Which lines in the data below contain the word "https"? Copy each of them.

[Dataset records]
------------------------------------------------------------

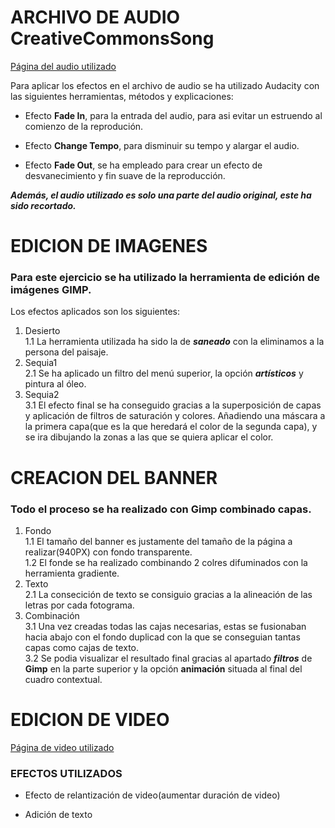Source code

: 

# ARCHIVO DE AUDIO **CreativeCommonsSong**

[Página del audio utilizado](https://www.bensound.com)


Para aplicar los efectos en el archivo de audio se ha utilizado Audacity
con las siguientes herramientas, métodos y explicaciones:

+ Efecto **Fade In**, para la entrada del audio, para asi evitar un estruendo al comienzo de la reprodución.

+ Efecto **Change Tempo**, para disminuir su tempo y alargar el audio.

+ Efecto **Fade Out**, se ha empleado para crear un efecto de desvanecimiento y fin suave de la reproducción.

***Además, el audio utilizado es solo una parte del audio original, este ha sido recortado.***




# EDICION DE IMAGENES

### Para este ejercicio se ha utilizado la herramienta de edición de imágenes GIMP.

Los efectos aplicados son los siguientes:

 1. Desierto<br>
 1.1 La herramienta utilizada ha sido la de ***saneado*** con la eliminamos a la persona del paisaje.
 2. Sequia1<br>
 2.1 Se ha aplicado un filtro del menú superior, la opción ***artísticos*** y pintura al óleo.
 3. Sequia2<br>
 3.1 El efecto final se ha conseguido gracias a la superposición de capas y aplicación de filtros de saturación y colores.
 		Añadiendo una máscara a la primera capa(que es la que heredará el color de la segunda capa), y se ira dibujando la zonas a las que se quiera aplicar el color.






# CREACION DEL BANNER

### Todo el proceso se ha realizado con Gimp combinado capas.

1. Fondo
<br>1.1 El tamaño del banner es justamente del tamaño de la página a realizar(940PX) con fondo transparente.
<br>1.2 El fonde se ha realizado combinando 2 colres difuminados con la herramienta gradiente.
2. Texto
<br>2.1 La consecición de texto se consiguio gracias a la alineación de las letras por cada fotograma.
3. Combinación
<br>3.1 Una vez creadas todas las cajas necesarias, estas se fusionaban hacia abajo con el fondo duplicad con la que se
   conseguian tantas capas como cajas de texto.
<br>3.2 Se podia visualizar el resultado final gracias al apartado ***filtros*** de **Gimp** en la parte superior y la opción **animación** situada al final del cuadro contextual.





# EDICION DE VIDEO


  [Página de video utilizado](https://pixabay.com/es/videos/flor-desierto-karg-seca-licuadora-11053/)

### EFECTOS UTILIZADOS

+ Efecto de relantización de video(aumentar duración de video)

+ Adición de texto




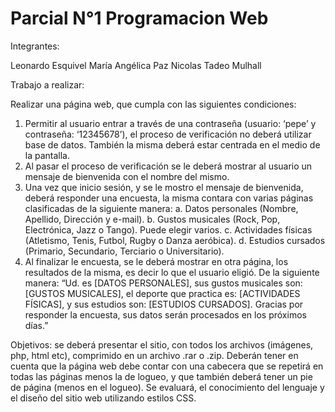 # Parcial N°1 Programacion Web

Integrantes:

Leonardo Esquivel
María Angélica Paz
Nicolas Tadeo Mulhall

Trabajo a realizar:

Realizar una página web, que cumpla con las siguientes condiciones:
1. Permitir al usuario entrar a través de una contraseña (usuario: ‘pepe’ y
contraseña: ‘12345678’), el proceso de verificación no deberá utilizar base de
datos. También la misma deberá estar centrada en el medio de la pantalla.
2. Al pasar el proceso de verificación se le deberá mostrar al usuario un mensaje
de bienvenida con el nombre del mismo.
3. Una vez que inicio sesión, y se le mostro el mensaje de bienvenida, deberá
responder una encuesta, la misma contara con varias páginas clasificadas de
la siguiente manera:
a. Datos personales (Nombre, Apellido, Dirección y e-mail).
b. Gustos musicales (Rock, Pop, Electrónica, Jazz o Tango). Puede elegir
varios.
c. Actividades físicas (Atletismo, Tenis, Futbol, Rugby o Danza aeróbica).
d. Estudios cursados (Primario, Secundario, Terciario o Universitario).
4. Al finalizar le encuesta, se le deberá mostrar en otra página, los resultados de
la misma, es decir lo que el usuario eligió. De la siguiente manera: “Ud. es
[DATOS PERSONALES], sus gustos musicales son: [GUSTOS
MUSICALES], el deporte que practica es: [ACTIVIDADES
FÍSICAS], y sus estudios son: [ESTUDIOS CURSADOS].
Gracias por responder la encuesta, sus datos serán
procesados en los próximos días.”


Objetivos: se deberá presentar el sitio, con todos los archivos (imágenes, php, html
etc), comprimido en un archivo .rar o .zip. Deberán tener en cuenta que la página web
debe contar con una cabecera que se repetirá en todas las páginas menos la de
logueo, y que también deberá tener un pie de página (menos en el logueo).
Se evaluará, el conocimiento del lenguaje y el diseño del sitio web utilizando estilos
CSS.
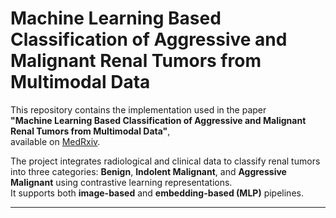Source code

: # Machine Learning Based Classification of Aggressive and Malignant Renal Tumors from Multimodal Data

This repository contains the implementation used in the paper  
**"Machine Learning Based Classification of Aggressive and Malignant Renal Tumors from Multimodal Data"**,  
available on [MedRxiv](https://www.medrxiv.org/content/10.1101/2025.02.04.25321687v1.full.pdf).

The project integrates radiological and clinical data to classify renal tumors into three categories: **Benign**, **Indolent Malignant**, and **Aggressive Malignant** using contrastive learning representations.  
It supports both **image-based** and **embedding-based (MLP)** pipelines.

---




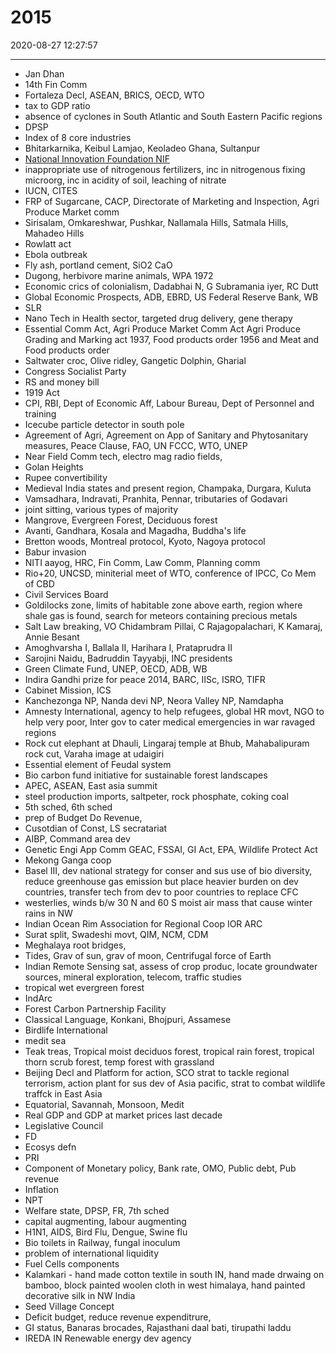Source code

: # 2015

2020-08-27 12:27:57

---

- Jan Dhan
- 14th Fin Comm
- Fortaleza Decl, ASEAN, BRICS, OECD, WTO
- tax to GDP ratio
- absence of cyclones in South Atlantic and South Eastern Pacific regions
- DPSP
- Index of 8 core industries
- Bhitarkarnika, Keibul Lamjao, Keoladeo Ghana, Sultanpur
- [National Innovation Foundation NIF](https://nif.org.in/aboutnif)
- inappropriate use of nitrogenous fertilizers, inc in nitrogenous fixing microorg, inc in acidity of soil, leaching of nitrate
- IUCN, CITES
- FRP of Sugarcane, CACP, Directorate of Marketing and Inspection, Agri Produce Market comm
- Sirisalam, Omkareshwar, Pushkar, Nallamala Hills, Satmala Hills, Mahadeo Hills
- Rowlatt act
- Ebola outbreak
- Fly ash, portland cement, SiO2 CaO
- Dugong, herbivore marine animals, WPA 1972
- Economic crics of colonialism, Dadabhai N, G Subramania iyer, RC Dutt
- Global Economic Prospects, ADB, EBRD, US Federal Reserve Bank, WB
- SLR
- Nano Tech in Health sector, targeted drug delivery, gene therapy
- Essential Comm Act, Agri Produce Market Comm Act Agri Produce Grading and Marking act 1937, Food products order 1956 and Meat and Food products order
- Saltwater croc, Olive ridley, Gangetic Dolphin, Gharial
- Congress Socialist Party
- RS and money bill
- 1919 Act
- CPI, RBI, Dept of Economic Aff, Labour Bureau, Dept of Personnel and training
- Icecube particle detector in south pole
- Agreement of Agri, Agreement on App of Sanitary and Phytosanitary measures, Peace Clause, FAO, UN FCCC, WTO, UNEP
- Near Field Comm tech, electro mag radio fields,
- Golan Heights
- Rupee convertibility
- Medieval India states and present region, Champaka, Durgara, Kuluta
- Vamsadhara, Indravati, Pranhita, Pennar, tributaries of Godavari
- joint sitting, various types of majority
- Mangrove, Evergreen Forest, Deciduous forest
- Avanti, Gandhara, Kosala and Magadha, Buddha's life
- Bretton woods, Montreal protocol, Kyoto, Nagoya protocol
- Babur invasion
- NITI aayog, HRC, Fin Comm, Law Comm, Planning comm
- Rio+20, UNCSD, miniterial meet of WTO, conference of IPCC, Co Mem of CBD
- Civil Services Board
- Goldilocks zone, limits of habitable zone above earth, region where shale gas is found, search for meteors containing precious metals
- Salt Law breaking, VO Chidambram Pillai, C Rajagopalachari, K Kamaraj, Annie Besant
- Amoghvarsha I, Ballala II, Harihara I, Prataprudra II
- Sarojini Naidu, Badruddin Tayyabji, INC presidents
- Green Climate Fund, UNEP, OECD, ADB, WB
- Indira Gandhi prize for peace 2014, BARC, IISc, ISRO, TIFR
- Cabinet Mission, ICS
- Kanchezonga NP, Nanda devi NP, Neora Valley NP, Namdapha
- Amnesty International, agency to help refugees, global HR movt, NGO to help very poor, Inter gov to cater medical emergencies in war ravaged regions
- Rock cut elephant at Dhauli, Lingaraj temple at Bhub, Mahabalipuram rock cut, Varaha image at udaigiri
- Essential element of Feudal system
- Bio carbon fund initiative for sustainable forest landscapes
- APEC, ASEAN, East asia summit
- steel production imports, saltpeter, rock phosphate, coking coal
- 5th sched, 6th sched
- prep of Budget Do Revenue,
- Cusotdian of Const, LS secratariat
- AIBP, Command area dev
- Genetic Engi App Comm GEAC, FSSAI, GI Act, EPA, Wildlife Protect Act
- Mekong Ganga coop
- Basel III, dev national strategy for conser and sus use of bio diversity, reduce greenhouse gas emission but place heavier burden on dev countries, transfer tech from dev to poor countries to replace CFC
- westerlies, winds b/w 30 N and 60 S moist air mass that cause winter rains in NW
- Indian Ocean Rim Association for Regional Coop IOR ARC
- Surat split, Swadeshi movt, QIM, NCM, CDM
- Meghalaya root bridges,
- Tides, Grav of sun, grav of moon, Centrifugal force of Earth
- Indian Remote Sensing sat, assess of crop produc, locate groundwater sources, mineral exploration, telecom, traffic studies
- tropical wet evergreen forest
- IndArc
- Forest Carbon Partnership Facility
- Classical Language, Konkani, Bhojpuri, Assamese
- Birdlife International
- medit sea
- Teak treas, Tropical moist deciduos forest, tropical rain forest, tropical thorn scrub forest, temp forest with grassland
- Beijing Decl and Platform for action, SCO strat to tackle regional terrorism, action plant for sus dev of Asia pacific, strat to combat wildlife traffck in East Asia
- Equatorial, Savannah, Monsoon, Medit
- Real GDP and GDP at market prices last decade
- Legislative Council
- FD
- Ecosys defn
- PRI
- Component of Monetary policy, Bank rate, OMO, Public debt, Pub revenue
- Inflation
- NPT
- Welfare state, DPSP, FR, 7th sched
- capital augmenting, labour augmenting
- H1N1, AIDS, Bird Flu, Dengue, Swine flu
- Bio toilets in Railway, fungal inoculum
- problem of international liquidity
- Fuel Cells components
- Kalamkari - hand made cotton textile in south IN, hand made drwaing on bamboo, block painted woolen cloth in west himalaya, hand painted decorative silk in NW India
- Seed Village Concept
- Deficit budget, reduce revenue expenditrure,
- GI status, Banaras brocades, Rajasthani daal bati, tirupathi laddu
- IREDA IN Renewable energy dev agency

------------------------------------------------------------

## [Output]
[Página del audio utilizado](https://www.bensound.com)
  [Página de video utilizado](https://pixabay.com/es/videos/flor-desierto-karg-seca-licuadora-11053/)
available on [MedRxiv](https://www.medrxiv.org/content/10.1101/2025.02.04.25321687v1.full.pdf).
- [National Innovation Foundation NIF](https://nif.org.in/aboutnif)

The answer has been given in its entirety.